Taken together, this research suggests that surprisal (or its generalization, Bayesian surprise; Itti and Baldi, 2009) is a plausible measure of “unexpectedness” and, as such, one factor that is likely to contribute to the initial salience of newly encountered lectal variants. Specifically, it is the surprisal of the variant given the prior expectations of the listener that is expected to predict initial salience. These prior expectations, we further submit, depend not only on linguistic context (e.g., the probability of a lectal variant given surrounding phonological or lexical information, including the presence or absence of other lectal variants) but also on social context (e.g., the probability of a lectal variant given socio-indexical information about the talker).

Consider, for example, a specific linguistic variable, such as /t/-deletion or flapping: if this variant occurs overall much more frequently in a newly encountered lect than a priori expected or in different phonological and lexical contexts than a priori expected, it will have high surprisal (this reasoning also extends to novel, not previously encountered, variables)¹. It is in this sense that the salience of a lectal variant is inversely related to frequency—specifically to the expected relative contextual frequency of the variant².

Since the expectations that determine the surprisal of a lectal variant reflect the individual's previous language experience, it naturally follows that initial salience can be “different for different social groups” (Kerswill and Williams, 2002) and individuals (see also Hickey, 2000; Campbell-Kibler, 2012). Specifically, initial salience should depend on which lects the individual has previously been exposed to, the frequency of the novel lectal variant in those familiar lect, and perhaps the frequency of similar variants in familiar lects (see Squires, 2014b). Next we turn to the question of how the initial salience of a variant is related to the probability that the variant will become associated with the lect, thereby acquiring social meaning.
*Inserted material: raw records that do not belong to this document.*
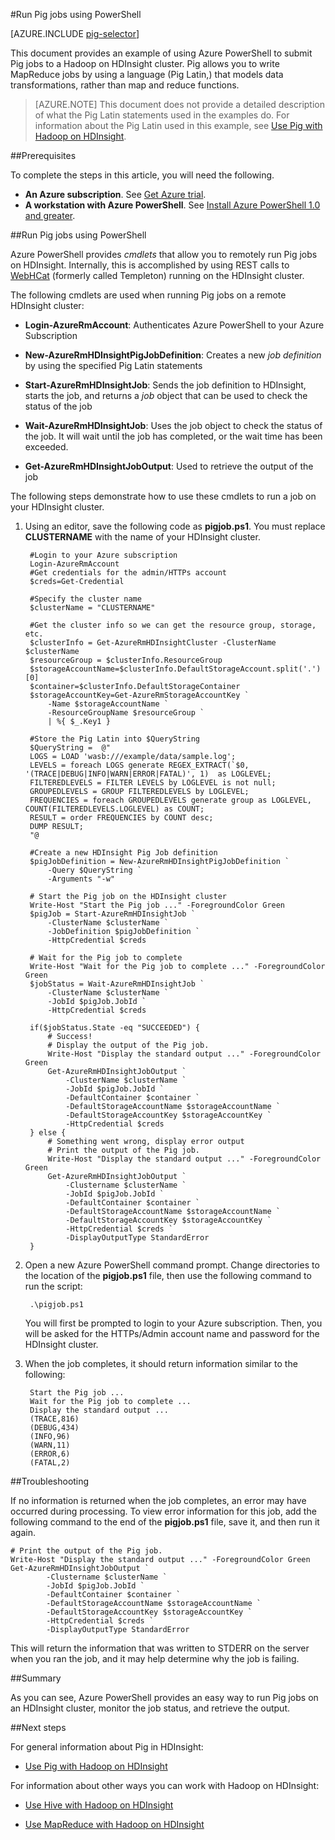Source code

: <properties
   pageTitle="Use Hadoop Pig with PowerShell in HDInsight | Azure"
   description="Learn how to submit Pig jobs to a Hadoop cluster on HDInsight using Azure PowerShell."
   services="hdinsight"
   documentationCenter=""
   authors="Blackmist"
   manager="paulettm"
   editor="cgronlun"
	tags="azure-portal"/>

<tags
	ms.service="hdinsight"
	ms.date="02/04/2016"
	wacn.date=""/>

#Run Pig jobs using PowerShell

[AZURE.INCLUDE [pig-selector](../includes/hdinsight-selector-use-pig.md)]

This document provides an example of using Azure PowerShell to submit Pig jobs to a Hadoop on HDInsight cluster. Pig allows you to write MapReduce jobs by using a language (Pig Latin,) that models data transformations, rather than map and reduce functions.

> [AZURE.NOTE] This document does not provide a detailed description of what the Pig Latin statements used in the examples do. For information about the Pig Latin used in this example, see [Use Pig with Hadoop on HDInsight](/documentation/articles/hdinsight-use-pig).

##<a id="prereq"></a>Prerequisites

To complete the steps in this article, you will need the following.

- **An Azure subscription**. See [Get Azure trial](/pricing/1rmb-trial/).
- **A workstation with Azure PowerShell**. See [Install Azure PowerShell 1.0 and greater](/documentation/articles/hdinsight-administer-use-powershell#install-azure-powershell-10-and-greater).


##<a id="powershell"></a>Run Pig jobs using PowerShell

Azure PowerShell provides *cmdlets* that allow you to remotely run Pig jobs on HDInsight. Internally, this is accomplished by using REST calls to [WebHCat](https://cwiki.apache.org/confluence/display/Hive/WebHCat) (formerly called Templeton) running on the HDInsight cluster.

The following cmdlets are used when running Pig jobs on a remote HDInsight cluster:

* **Login-AzureRmAccount**: Authenticates Azure PowerShell to your Azure Subscription

* **New-AzureRmHDInsightPigJobDefinition**: Creates a new *job definition* by using the specified Pig Latin statements

* **Start-AzureRmHDInsightJob**: Sends the job definition to HDInsight, starts the job, and returns a *job* object that can be used to check the status of the job

* **Wait-AzureRmHDInsightJob**: Uses the job object to check the status of the job. It will wait until the job has completed, or the wait time has been exceeded.

* **Get-AzureRmHDInsightJobOutput**: Used to retrieve the output of the job

The following steps demonstrate how to use these cmdlets to run a job on your HDInsight cluster.

1. Using an editor, save the following code as **pigjob.ps1**. You must replace **CLUSTERNAME** with the name of your HDInsight cluster.

        #Login to your Azure subscription
        Login-AzureRmAccount
        #Get credentials for the admin/HTTPs account
        $creds=Get-Credential

        #Specify the cluster name
        $clusterName = "CLUSTERNAME"
        
        #Get the cluster info so we can get the resource group, storage, etc.
        $clusterInfo = Get-AzureRmHDInsightCluster -ClusterName $clusterName
        $resourceGroup = $clusterInfo.ResourceGroup
        $storageAccountName=$clusterInfo.DefaultStorageAccount.split('.')[0]
        $container=$clusterInfo.DefaultStorageContainer
        $storageAccountKey=Get-AzureRmStorageAccountKey `
            -Name $storageAccountName `
            -ResourceGroupName $resourceGroup `
            | %{ $_.Key1 }

        #Store the Pig Latin into $QueryString
        $QueryString =  @"
        LOGS = LOAD 'wasb:///example/data/sample.log';
        LEVELS = foreach LOGS generate REGEX_EXTRACT(`$0, '(TRACE|DEBUG|INFO|WARN|ERROR|FATAL)', 1)  as LOGLEVEL;
        FILTEREDLEVELS = FILTER LEVELS by LOGLEVEL is not null;
        GROUPEDLEVELS = GROUP FILTEREDLEVELS by LOGLEVEL;
        FREQUENCIES = foreach GROUPEDLEVELS generate group as LOGLEVEL, COUNT(FILTEREDLEVELS.LOGLEVEL) as COUNT;
        RESULT = order FREQUENCIES by COUNT desc;
        DUMP RESULT;
        "@

        #Create a new HDInsight Pig Job definition
        $pigJobDefinition = New-AzureRmHDInsightPigJobDefinition `
            -Query $QueryString `
            -Arguments "-w"

        # Start the Pig job on the HDInsight cluster
        Write-Host "Start the Pig job ..." -ForegroundColor Green
        $pigJob = Start-AzureRmHDInsightJob `
            -ClusterName $clusterName `
            -JobDefinition $pigJobDefinition `
            -HttpCredential $creds

        # Wait for the Pig job to complete
        Write-Host "Wait for the Pig job to complete ..." -ForegroundColor Green
        $jobStatus = Wait-AzureRmHDInsightJob `
            -ClusterName $clusterName `
            -JobId $pigJob.JobId `
            -HttpCredential $creds
            
        if($jobStatus.State -eq "SUCCEEDED") {
            # Success!
            # Display the output of the Pig job.
            Write-Host "Display the standard output ..." -ForegroundColor Green
            Get-AzureRmHDInsightJobOutput `
                -ClusterName $clusterName `
                -JobId $pigJob.JobId `
                -DefaultContainer $container `
                -DefaultStorageAccountName $storageAccountName `
                -DefaultStorageAccountKey $storageAccountKey `
                -HttpCredential $creds
        } else {
            # Something went wrong, display error output
            # Print the output of the Pig job.
            Write-Host "Display the standard output ..." -ForegroundColor Green
            Get-AzureRmHDInsightJobOutput `
                -Clustername $clusterName `
                -JobId $pigJob.JobId `
                -DefaultContainer $container `
                -DefaultStorageAccountName $storageAccountName `
                -DefaultStorageAccountKey $storageAccountKey `
                -HttpCredential $creds `
                -DisplayOutputType StandardError
        }

2. Open a new Azure PowerShell command prompt. Change directories to the location of the **pigjob.ps1** file, then use the following command to run the script:

		.\pigjob.ps1
        
    You will first be prompted to login to your Azure subscription. Then, you will be asked for the HTTPs/Admin account name and password for the HDInsight cluster.

7. When the job completes, it should return information similar to the following:

        Start the Pig job ...
        Wait for the Pig job to complete ...
        Display the standard output ...
        (TRACE,816)
        (DEBUG,434)
        (INFO,96)
        (WARN,11)
        (ERROR,6)
        (FATAL,2)

##<a id="troubleshooting"></a>Troubleshooting

If no information is returned when the job completes, an error may have occurred during processing. To view error information for this job, add the following command to the end of the **pigjob.ps1** file, save it, and then run it again.

	# Print the output of the Pig job.
	Write-Host "Display the standard output ..." -ForegroundColor Green
    Get-AzureRmHDInsightJobOutput `
            -Clustername $clusterName `
            -JobId $pigJob.JobId `
            -DefaultContainer $container `
            -DefaultStorageAccountName $storageAccountName `
            -DefaultStorageAccountKey $storageAccountKey `
            -HttpCredential $creds `
            -DisplayOutputType StandardError

This will return the information that was written to STDERR on the server when you ran the job, and it may help determine why the job is failing.

##<a id="summary"></a>Summary

As you can see, Azure PowerShell provides an easy way to run Pig jobs on an HDInsight cluster, monitor the job status, and retrieve the output.

##<a id="nextsteps"></a>Next steps

For general information about Pig in HDInsight:

* [Use Pig with Hadoop on HDInsight](/documentation/articles/hdinsight-use-pig)

For information about other ways you can work with Hadoop on HDInsight:

* [Use Hive with Hadoop on HDInsight](/documentation/articles/hdinsight-use-hive)

* [Use MapReduce with Hadoop on HDInsight](/documentation/articles/hdinsight-use-mapreduce)
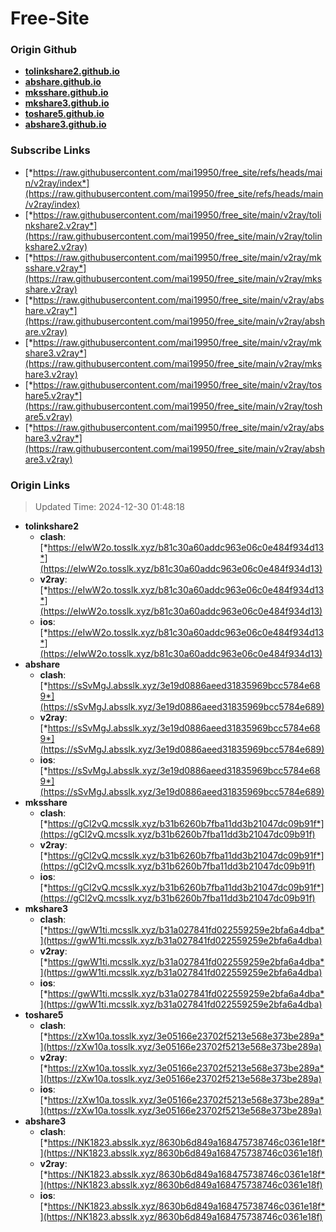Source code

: # Free-Site

### Origin Github

- [**tolinkshare2.github.io**](https://github.com/tolinkshare2/tolinkshare2.github.io)
- [**abshare.github.io**](https://github.com/abshare/abshare.github.io)
- [**mksshare.github.io**](https://github.com/mksshare/mksshare.github.io)
- [**mkshare3.github.io**](https://github.com/mkshare3/mkshare3.github.io)
- [**toshare5.github.io**](https://github.com/toshare5/toshare5.github.io)
- [**abshare3.github.io**](https://github.com/abshare3/abshare3.github.io)

### Subscribe Links

- [*https://raw.githubusercontent.com/mai19950/free_site/refs/heads/main/v2ray/index*](https://raw.githubusercontent.com/mai19950/free_site/refs/heads/main/v2ray/index)
- [*https://raw.githubusercontent.com/mai19950/free_site/main/v2ray/tolinkshare2.v2ray*](https://raw.githubusercontent.com/mai19950/free_site/main/v2ray/tolinkshare2.v2ray)
- [*https://raw.githubusercontent.com/mai19950/free_site/main/v2ray/mksshare.v2ray*](https://raw.githubusercontent.com/mai19950/free_site/main/v2ray/mksshare.v2ray)
- [*https://raw.githubusercontent.com/mai19950/free_site/main/v2ray/abshare.v2ray*](https://raw.githubusercontent.com/mai19950/free_site/main/v2ray/abshare.v2ray)
- [*https://raw.githubusercontent.com/mai19950/free_site/main/v2ray/mkshare3.v2ray*](https://raw.githubusercontent.com/mai19950/free_site/main/v2ray/mkshare3.v2ray)
- [*https://raw.githubusercontent.com/mai19950/free_site/main/v2ray/toshare5.v2ray*](https://raw.githubusercontent.com/mai19950/free_site/main/v2ray/toshare5.v2ray)
- [*https://raw.githubusercontent.com/mai19950/free_site/main/v2ray/abshare3.v2ray*](https://raw.githubusercontent.com/mai19950/free_site/main/v2ray/abshare3.v2ray)

### Origin Links

> Updated Time: 2024-12-30 01:48:18

- **tolinkshare2**
  - **clash**: [*https://eIwW2o.tosslk.xyz/b81c30a60addc963e06c0e484f934d13*](https://eIwW2o.tosslk.xyz/b81c30a60addc963e06c0e484f934d13)
  - **v2ray**: [*https://eIwW2o.tosslk.xyz/b81c30a60addc963e06c0e484f934d13*](https://eIwW2o.tosslk.xyz/b81c30a60addc963e06c0e484f934d13)
  - **ios**: [*https://eIwW2o.tosslk.xyz/b81c30a60addc963e06c0e484f934d13*](https://eIwW2o.tosslk.xyz/b81c30a60addc963e06c0e484f934d13)
- **abshare**
  - **clash**: [*https://sSvMgJ.absslk.xyz/3e19d0886aeed31835969bcc5784e689*](https://sSvMgJ.absslk.xyz/3e19d0886aeed31835969bcc5784e689)
  - **v2ray**: [*https://sSvMgJ.absslk.xyz/3e19d0886aeed31835969bcc5784e689*](https://sSvMgJ.absslk.xyz/3e19d0886aeed31835969bcc5784e689)
  - **ios**: [*https://sSvMgJ.absslk.xyz/3e19d0886aeed31835969bcc5784e689*](https://sSvMgJ.absslk.xyz/3e19d0886aeed31835969bcc5784e689)
- **mksshare**
  - **clash**: [*https://gCl2vQ.mcsslk.xyz/b31b6260b7fba11dd3b21047dc09b91f*](https://gCl2vQ.mcsslk.xyz/b31b6260b7fba11dd3b21047dc09b91f)
  - **v2ray**: [*https://gCl2vQ.mcsslk.xyz/b31b6260b7fba11dd3b21047dc09b91f*](https://gCl2vQ.mcsslk.xyz/b31b6260b7fba11dd3b21047dc09b91f)
  - **ios**: [*https://gCl2vQ.mcsslk.xyz/b31b6260b7fba11dd3b21047dc09b91f*](https://gCl2vQ.mcsslk.xyz/b31b6260b7fba11dd3b21047dc09b91f)
- **mkshare3**
  - **clash**: [*https://gwW1ti.mcsslk.xyz/b31a027841fd022559259e2bfa6a4dba*](https://gwW1ti.mcsslk.xyz/b31a027841fd022559259e2bfa6a4dba)
  - **v2ray**: [*https://gwW1ti.mcsslk.xyz/b31a027841fd022559259e2bfa6a4dba*](https://gwW1ti.mcsslk.xyz/b31a027841fd022559259e2bfa6a4dba)
  - **ios**: [*https://gwW1ti.mcsslk.xyz/b31a027841fd022559259e2bfa6a4dba*](https://gwW1ti.mcsslk.xyz/b31a027841fd022559259e2bfa6a4dba)
- **toshare5**
  - **clash**: [*https://zXw10a.tosslk.xyz/3e05166e23702f5213e568e373be289a*](https://zXw10a.tosslk.xyz/3e05166e23702f5213e568e373be289a)
  - **v2ray**: [*https://zXw10a.tosslk.xyz/3e05166e23702f5213e568e373be289a*](https://zXw10a.tosslk.xyz/3e05166e23702f5213e568e373be289a)
  - **ios**: [*https://zXw10a.tosslk.xyz/3e05166e23702f5213e568e373be289a*](https://zXw10a.tosslk.xyz/3e05166e23702f5213e568e373be289a)
- **abshare3**
  - **clash**: [*https://NK1823.absslk.xyz/8630b6d849a168475738746c0361e18f*](https://NK1823.absslk.xyz/8630b6d849a168475738746c0361e18f)
  - **v2ray**: [*https://NK1823.absslk.xyz/8630b6d849a168475738746c0361e18f*](https://NK1823.absslk.xyz/8630b6d849a168475738746c0361e18f)
  - **ios**: [*https://NK1823.absslk.xyz/8630b6d849a168475738746c0361e18f*](https://NK1823.absslk.xyz/8630b6d849a168475738746c0361e18f)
Beyond the First Encounter: Frequency and Association

What then happens over time, as a novel lectal variant is encountered again? Consider a novel talker producing a high surprisal variant only once, compared to producing that (equally high surprisal) variant repeatedly. Intuitively, listeners should be more likely to learn an association between the variant and the novel lect in the latter case: while the surprisal of a lectal variant determines how much it “stands out,” the frequency with which the lectal variant is observed increases the probability that the variant is perceived and learned—a prerequisite to becoming associated with the lect. It is in this sense that the resulting sociolinguistic salience of a variant is positively related to its (actually observed relative) frequency in the novel lect. Note that this is not in conflict with our previous statement. Surprisal is predicted to cause the initial salience experienced when observing a lectal variant that was unexpected based on prior experience. High frequency in the novel lect—or specifically the cumulative effect of the surprisal experienced whenever a variant is encountered again—is predicted to increase the likelihood that the listener learns that the variant is associated with the lect (this idea is closely related to the mutual information between the variant and lect).

This also predicts that lectal variants can become associated almost instantaneously with a new lect or social group if the variant is particularly unexpected (as seems to be the case, Squires, 2014a). Such ad-hoc associations should be even more likely when listeners have other reasons to believe (rightly or wrongly) that the producer belongs to a novel group—a prediction that, to the best of our knowledge has not been directly tested.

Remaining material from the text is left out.